> Task requirements: In the data below, which lines hold the word "Estou"? Copy them.

Stored entries

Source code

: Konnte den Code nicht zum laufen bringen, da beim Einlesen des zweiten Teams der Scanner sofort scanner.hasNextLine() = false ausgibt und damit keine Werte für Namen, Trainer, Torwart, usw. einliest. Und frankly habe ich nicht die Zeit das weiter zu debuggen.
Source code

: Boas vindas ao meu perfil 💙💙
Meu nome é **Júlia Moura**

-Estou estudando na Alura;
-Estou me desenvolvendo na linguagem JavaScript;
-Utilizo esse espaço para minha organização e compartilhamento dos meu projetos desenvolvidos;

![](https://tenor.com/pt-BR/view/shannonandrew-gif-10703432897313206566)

> Written solution:
-Estou estudando na Alura;
-Estou me desenvolvendo na linguagem JavaScript;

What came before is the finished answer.